Marco Terrazzino nie był pierwszym wyborem trenera Marcina Kaczmarka. Piłkarz zagrał zaledwie 651 na 1620 możliwych minut. Za kadencji tego szkoleniowca nie strzelił również żadnego gola, ani nie miał asysty, a to przecież ofensywny pomocnik. Teraz narzeka na styl, który preferował były trener Lechii.
Marco Terrazzino ostro o Marcinie Kaczmarku. – Nie było łatwo zrozumieć, czego chce
Marcin Kaczmarek był trenerem, który w Lechii chciał stawiać przede wszystkim na defensywę. Jednocześnie prowadzona przez niego drużyna straciła aż 23 bramki. W trakcie jego kadencji to piąty najgorszy wynik w lidze. Teraz Marco Terrazzino udzielił wywiadu Tymoteuszowi Kobieli, w którym wspomina współpracę z byłym szkoleniowcem.

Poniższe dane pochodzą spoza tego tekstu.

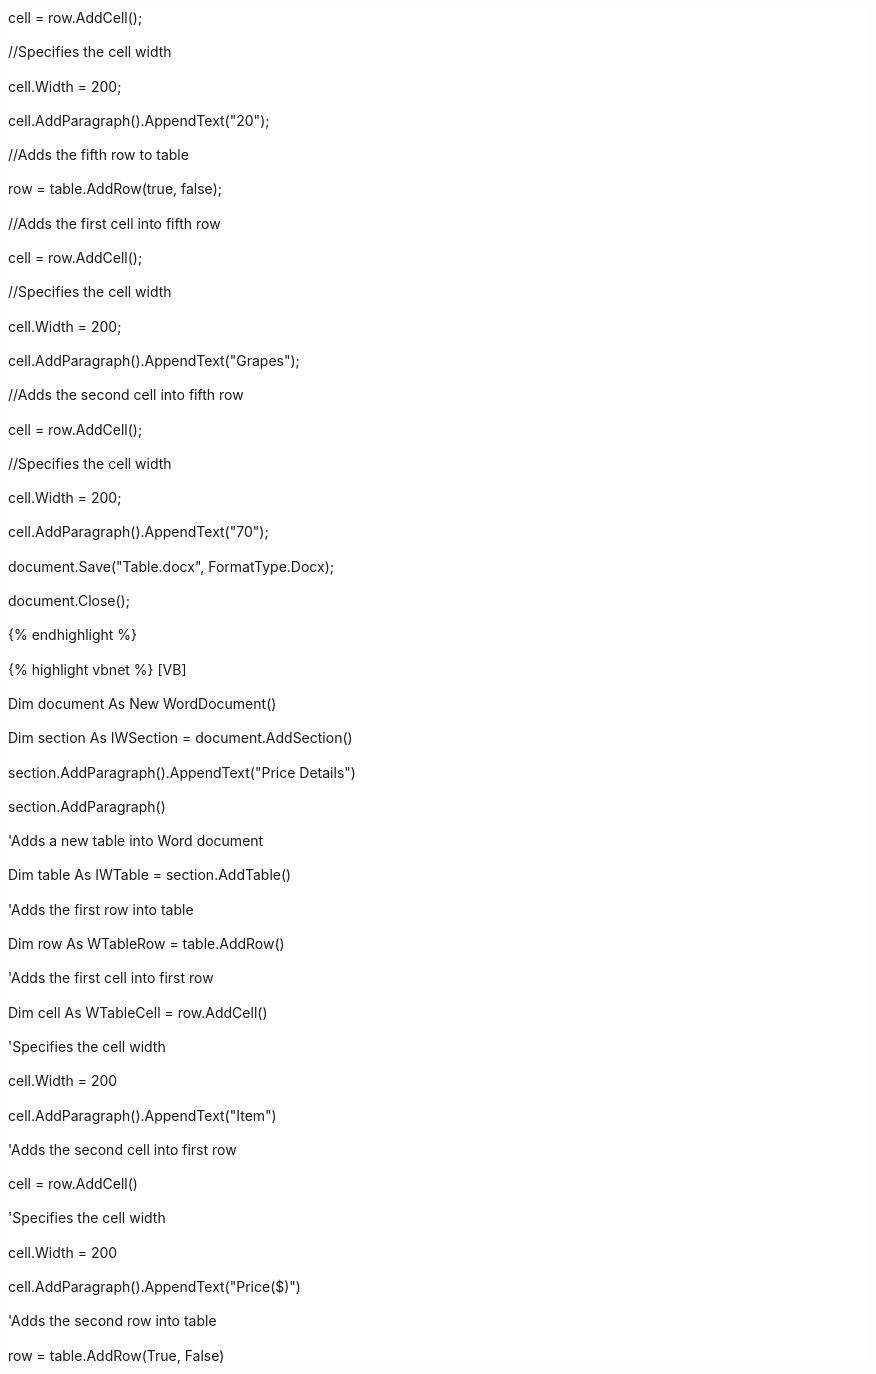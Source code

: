 cell = row.AddCell();

//Specifies the cell width

cell.Width = 200;

cell.AddParagraph().AppendText("20");

//Adds the fifth row to table

row = table.AddRow(true, false);

//Adds the first cell into fifth row 

cell = row.AddCell();

//Specifies the cell width

cell.Width = 200;

cell.AddParagraph().AppendText("Grapes");

//Adds the second cell into fifth row 

cell = row.AddCell();

//Specifies the cell width

cell.Width = 200;

cell.AddParagraph().AppendText("70");

document.Save("Table.docx", FormatType.Docx);

document.Close();



{% endhighlight %}

{% highlight vbnet %}
[VB]

Dim document As New WordDocument()

Dim section As IWSection = document.AddSection()

section.AddParagraph().AppendText("Price Details")

section.AddParagraph()

'Adds a new table into Word document

Dim table As IWTable = section.AddTable()

'Adds the first row into table

Dim row As WTableRow = table.AddRow()

'Adds the first cell into first row 

Dim cell As WTableCell = row.AddCell()

'Specifies the cell width

cell.Width = 200

cell.AddParagraph().AppendText("Item")

'Adds the second cell into first row 

cell = row.AddCell()

'Specifies the cell width

cell.Width = 200

cell.AddParagraph().AppendText("Price($)")

'Adds the second row into table

row = table.AddRow(True, False)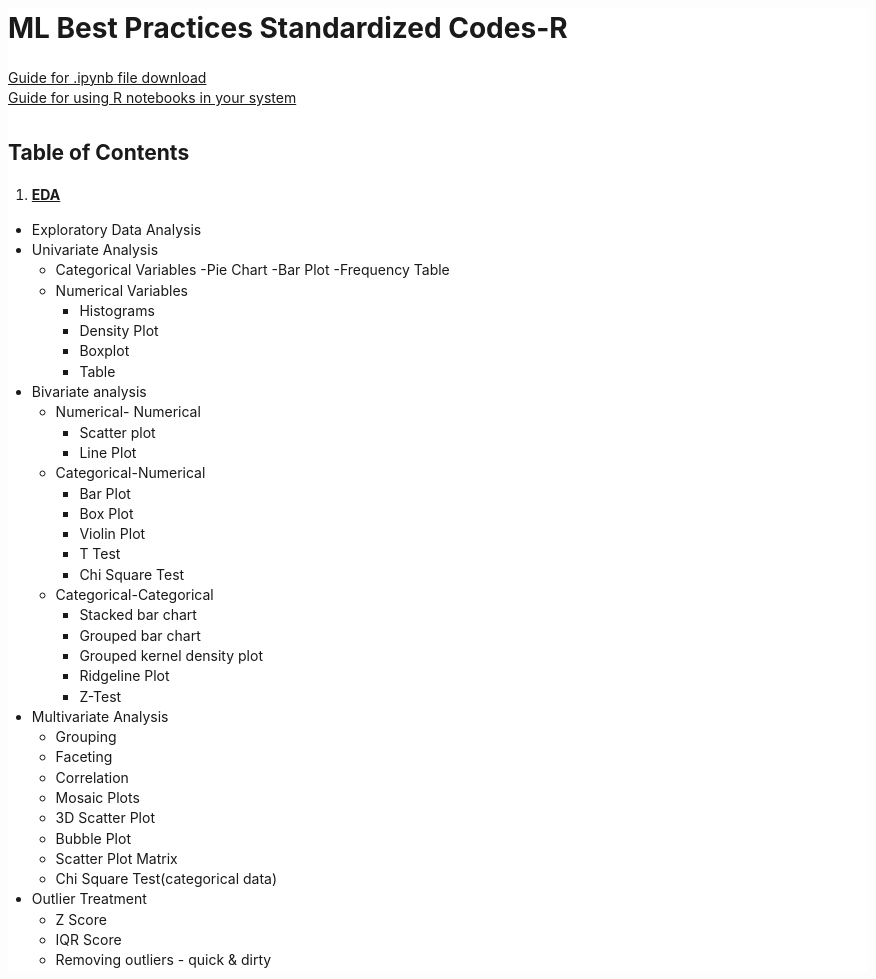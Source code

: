 # ML Best Practices Standardized Codes-R

[Guide for .ipynb file download](#How-to-Download-a-single-file-without-downloading-the-entire-repository)<br>
[Guide for using R notebooks in your system](https://docs.anaconda.com/anaconda/navigator/tutorials/r-lang/#:~:text=To%20install%20and%20run%20R%20in%20a%20Jupyter,following%20code%20into%20the%20first%20...%20More%20items)

## Table of Contents

1. [**EDA**](https://github.com/Affineindia/ML-Best-Practices-Standardized-Codes/tree/master/R/1.%20EDA)
  * Exploratory Data Analysis
  * Univariate Analysis
    * Categorical Variables
      -Pie Chart
      -Bar Plot
      -Frequency Table
    * Numerical Variables
      * Histograms
      * Density Plot
      * Boxplot
      * Table
  * Bivariate analysis
    * Numerical- Numerical
      * Scatter plot
      * Line Plot
    * Categorical-Numerical
      * Bar Plot
      * Box Plot
      * Violin Plot
      * T Test
      * Chi Square Test
    * Categorical-Categorical
      * Stacked bar chart
      * Grouped bar chart
      * Grouped kernel density plot
      * Ridgeline Plot
      * Z-Test
  * Multivariate Analysis
    * Grouping
    * Faceting
    * Correlation
    * Mosaic Plots
    * 3D Scatter Plot
    * Bubble Plot
    * Scatter Plot Matrix
    * Chi Square Test(categorical data)
  * Outlier Treatment 
    * Z Score
    * IQR Score
    * Removing outliers - quick & dirty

– Jeżeli nie grasz regularnie i nie możesz identyfikować się ze stylem i pomysłem trenera, to oczywiście nie był to dla mnie dobry czas. To nie był najgorszy okres w mojej karierze, ale jeden z najgorszych. Było naprawdę ciężko, ale taka jest piłka i życie. Musisz czasem przetrwać ciężkie okresy – powiedział piłkarz Lechii.
Terrazzino zarzucił też byłemu trenerowi Lechii brak znajomości języka angielskiego.
– Trener mówił tylko po polsku. Nie było łatwo zrozumieć, czego chce. Inni trenerzy próbowali tłumaczyć, każdy pomagał, jak mógł, ale oczywiście zawsze jest łatwiej, gdy od razu od trenera wiesz, czego chce – tłumaczył zawodnik.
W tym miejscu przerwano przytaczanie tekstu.